**WORK TASK**: Lines from the top of the listing down to the one with "कुन्तीनकर जन्मने ।", inclusive, are to be copied exactly.

**THE DATA**:
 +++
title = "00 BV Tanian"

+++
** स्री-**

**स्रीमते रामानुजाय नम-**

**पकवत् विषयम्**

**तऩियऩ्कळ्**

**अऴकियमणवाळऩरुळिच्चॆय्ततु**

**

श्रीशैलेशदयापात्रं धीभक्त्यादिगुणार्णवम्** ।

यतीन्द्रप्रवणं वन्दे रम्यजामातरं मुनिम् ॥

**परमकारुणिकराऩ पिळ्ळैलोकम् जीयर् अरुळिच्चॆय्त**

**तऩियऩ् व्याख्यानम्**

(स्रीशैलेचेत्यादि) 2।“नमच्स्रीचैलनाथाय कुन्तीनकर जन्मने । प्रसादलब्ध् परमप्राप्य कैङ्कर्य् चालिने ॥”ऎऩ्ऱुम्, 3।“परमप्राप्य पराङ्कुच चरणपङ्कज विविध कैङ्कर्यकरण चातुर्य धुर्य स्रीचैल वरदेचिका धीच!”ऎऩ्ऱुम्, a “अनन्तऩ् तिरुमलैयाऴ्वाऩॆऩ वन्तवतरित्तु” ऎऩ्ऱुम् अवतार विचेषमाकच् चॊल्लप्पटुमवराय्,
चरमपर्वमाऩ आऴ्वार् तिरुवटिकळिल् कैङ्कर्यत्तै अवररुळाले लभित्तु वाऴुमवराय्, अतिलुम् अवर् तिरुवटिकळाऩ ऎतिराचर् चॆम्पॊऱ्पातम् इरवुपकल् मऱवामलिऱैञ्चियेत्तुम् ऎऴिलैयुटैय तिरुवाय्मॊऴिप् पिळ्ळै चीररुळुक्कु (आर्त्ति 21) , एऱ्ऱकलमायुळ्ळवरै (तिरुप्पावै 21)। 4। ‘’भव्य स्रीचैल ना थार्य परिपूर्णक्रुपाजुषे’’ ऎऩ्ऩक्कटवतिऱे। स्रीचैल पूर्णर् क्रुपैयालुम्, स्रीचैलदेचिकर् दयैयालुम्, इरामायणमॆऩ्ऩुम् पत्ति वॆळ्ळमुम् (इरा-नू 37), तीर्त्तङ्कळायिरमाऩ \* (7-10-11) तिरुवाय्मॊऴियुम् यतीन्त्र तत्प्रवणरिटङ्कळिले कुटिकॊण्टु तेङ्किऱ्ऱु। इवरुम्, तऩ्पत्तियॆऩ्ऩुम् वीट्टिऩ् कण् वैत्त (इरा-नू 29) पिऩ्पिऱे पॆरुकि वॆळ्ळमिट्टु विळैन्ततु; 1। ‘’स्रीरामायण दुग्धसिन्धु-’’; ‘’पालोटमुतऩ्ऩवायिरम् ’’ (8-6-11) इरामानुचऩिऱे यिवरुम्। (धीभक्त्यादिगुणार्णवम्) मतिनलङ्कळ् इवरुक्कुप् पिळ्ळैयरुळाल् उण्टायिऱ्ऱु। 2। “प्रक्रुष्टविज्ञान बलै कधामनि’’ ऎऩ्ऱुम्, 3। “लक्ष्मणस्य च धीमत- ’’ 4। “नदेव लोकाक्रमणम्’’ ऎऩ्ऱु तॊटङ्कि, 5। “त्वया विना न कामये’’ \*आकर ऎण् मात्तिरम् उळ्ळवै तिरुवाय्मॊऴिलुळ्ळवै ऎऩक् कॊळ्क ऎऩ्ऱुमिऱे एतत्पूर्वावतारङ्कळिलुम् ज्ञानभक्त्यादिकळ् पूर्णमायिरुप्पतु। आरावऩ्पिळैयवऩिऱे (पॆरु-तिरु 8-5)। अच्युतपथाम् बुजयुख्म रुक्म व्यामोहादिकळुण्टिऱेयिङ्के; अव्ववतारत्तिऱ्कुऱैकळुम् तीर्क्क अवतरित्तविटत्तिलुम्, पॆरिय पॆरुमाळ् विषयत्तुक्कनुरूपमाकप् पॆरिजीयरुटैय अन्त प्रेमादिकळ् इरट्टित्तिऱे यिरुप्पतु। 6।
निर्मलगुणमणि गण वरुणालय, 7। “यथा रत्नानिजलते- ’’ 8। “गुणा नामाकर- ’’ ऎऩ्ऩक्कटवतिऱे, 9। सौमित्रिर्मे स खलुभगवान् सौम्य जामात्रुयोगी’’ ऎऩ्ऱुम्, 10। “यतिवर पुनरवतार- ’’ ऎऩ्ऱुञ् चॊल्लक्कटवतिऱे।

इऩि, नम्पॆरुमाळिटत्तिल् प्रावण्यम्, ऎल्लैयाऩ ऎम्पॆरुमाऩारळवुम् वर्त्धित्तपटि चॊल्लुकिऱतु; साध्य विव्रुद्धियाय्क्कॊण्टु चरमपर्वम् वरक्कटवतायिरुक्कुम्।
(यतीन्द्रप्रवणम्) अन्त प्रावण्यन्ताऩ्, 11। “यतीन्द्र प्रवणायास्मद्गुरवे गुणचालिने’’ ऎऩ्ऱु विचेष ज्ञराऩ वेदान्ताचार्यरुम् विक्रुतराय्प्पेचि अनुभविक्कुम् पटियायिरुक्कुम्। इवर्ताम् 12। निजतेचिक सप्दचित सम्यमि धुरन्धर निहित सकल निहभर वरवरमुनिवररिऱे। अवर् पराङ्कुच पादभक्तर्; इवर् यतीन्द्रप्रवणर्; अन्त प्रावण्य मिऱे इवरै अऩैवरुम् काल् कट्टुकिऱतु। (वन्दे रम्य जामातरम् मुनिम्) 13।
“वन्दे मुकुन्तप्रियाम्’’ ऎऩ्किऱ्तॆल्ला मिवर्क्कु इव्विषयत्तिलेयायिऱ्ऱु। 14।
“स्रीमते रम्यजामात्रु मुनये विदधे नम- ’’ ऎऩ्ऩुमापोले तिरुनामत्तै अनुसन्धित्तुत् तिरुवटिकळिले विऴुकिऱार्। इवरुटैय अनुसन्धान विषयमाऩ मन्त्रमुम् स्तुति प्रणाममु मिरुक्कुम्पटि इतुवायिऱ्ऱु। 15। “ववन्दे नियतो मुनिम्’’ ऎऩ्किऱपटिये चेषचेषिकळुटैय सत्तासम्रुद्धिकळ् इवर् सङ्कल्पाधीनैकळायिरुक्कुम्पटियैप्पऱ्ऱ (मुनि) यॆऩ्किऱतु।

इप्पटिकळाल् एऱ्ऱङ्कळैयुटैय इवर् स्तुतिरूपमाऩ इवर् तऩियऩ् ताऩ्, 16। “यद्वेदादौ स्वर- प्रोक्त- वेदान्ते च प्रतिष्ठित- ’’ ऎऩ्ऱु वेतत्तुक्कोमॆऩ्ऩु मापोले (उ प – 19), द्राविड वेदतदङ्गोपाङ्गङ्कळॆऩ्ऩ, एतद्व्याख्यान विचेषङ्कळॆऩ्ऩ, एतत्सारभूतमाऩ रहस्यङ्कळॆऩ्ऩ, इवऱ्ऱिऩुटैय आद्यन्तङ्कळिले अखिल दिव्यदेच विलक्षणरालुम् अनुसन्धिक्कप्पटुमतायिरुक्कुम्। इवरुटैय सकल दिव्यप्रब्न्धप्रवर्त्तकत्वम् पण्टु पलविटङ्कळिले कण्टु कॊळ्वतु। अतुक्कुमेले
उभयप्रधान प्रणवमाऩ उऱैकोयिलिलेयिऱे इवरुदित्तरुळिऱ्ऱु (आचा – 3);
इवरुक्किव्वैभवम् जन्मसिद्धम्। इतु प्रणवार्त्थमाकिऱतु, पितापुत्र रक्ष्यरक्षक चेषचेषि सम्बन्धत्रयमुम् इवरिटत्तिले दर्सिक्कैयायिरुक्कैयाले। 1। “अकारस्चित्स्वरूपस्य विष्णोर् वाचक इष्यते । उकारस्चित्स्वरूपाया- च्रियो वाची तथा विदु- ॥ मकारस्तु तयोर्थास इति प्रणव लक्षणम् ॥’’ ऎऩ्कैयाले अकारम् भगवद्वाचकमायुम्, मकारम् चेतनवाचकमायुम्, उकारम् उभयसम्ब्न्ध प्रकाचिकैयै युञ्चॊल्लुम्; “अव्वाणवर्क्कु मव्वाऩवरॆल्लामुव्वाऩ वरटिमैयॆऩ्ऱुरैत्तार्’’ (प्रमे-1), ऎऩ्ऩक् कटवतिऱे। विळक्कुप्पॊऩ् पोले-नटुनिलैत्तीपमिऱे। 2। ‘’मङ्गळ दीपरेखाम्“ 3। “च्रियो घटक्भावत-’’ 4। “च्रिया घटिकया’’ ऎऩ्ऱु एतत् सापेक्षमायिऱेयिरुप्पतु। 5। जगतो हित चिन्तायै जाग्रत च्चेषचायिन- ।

**REPLY TO THE EXERCISE**:
 +++
title = "00 BV Tanian"

+++
** स्री-**

**स्रीमते रामानुजाय नम-**

**पकवत् विषयम्**

**तऩियऩ्कळ्**

**अऴकियमणवाळऩरुळिच्चॆय्ततु**

**

श्रीशैलेशदयापात्रं धीभक्त्यादिगुणार्णवम्** ।

यतीन्द्रप्रवणं वन्दे रम्यजामातरं मुनिम् ॥

**परमकारुणिकराऩ पिळ्ळैलोकम् जीयर् अरुळिच्चॆय्त**

**तऩियऩ् व्याख्यानम्**

(स्रीशैलेचेत्यादि) 2।“नमच्स्रीचैलनाथाय कुन्तीनकर जन्मने । प्रसादलब्ध् परमप्राप्य कैङ्कर्य् चालिने ॥”ऎऩ्ऱुम्, 3।“परमप्राप्य पराङ्कुच चरणपङ्कज विविध कैङ्कर्यकरण चातुर्य धुर्य स्रीचैल वरदेचिका धीच!”ऎऩ्ऱुम्, a “अनन्तऩ् तिरुमलैयाऴ्वाऩॆऩ वन्तवतरित्तु” ऎऩ्ऱुम् अवतार विचेषमाकच् चॊल्लप्पटुमवराय्,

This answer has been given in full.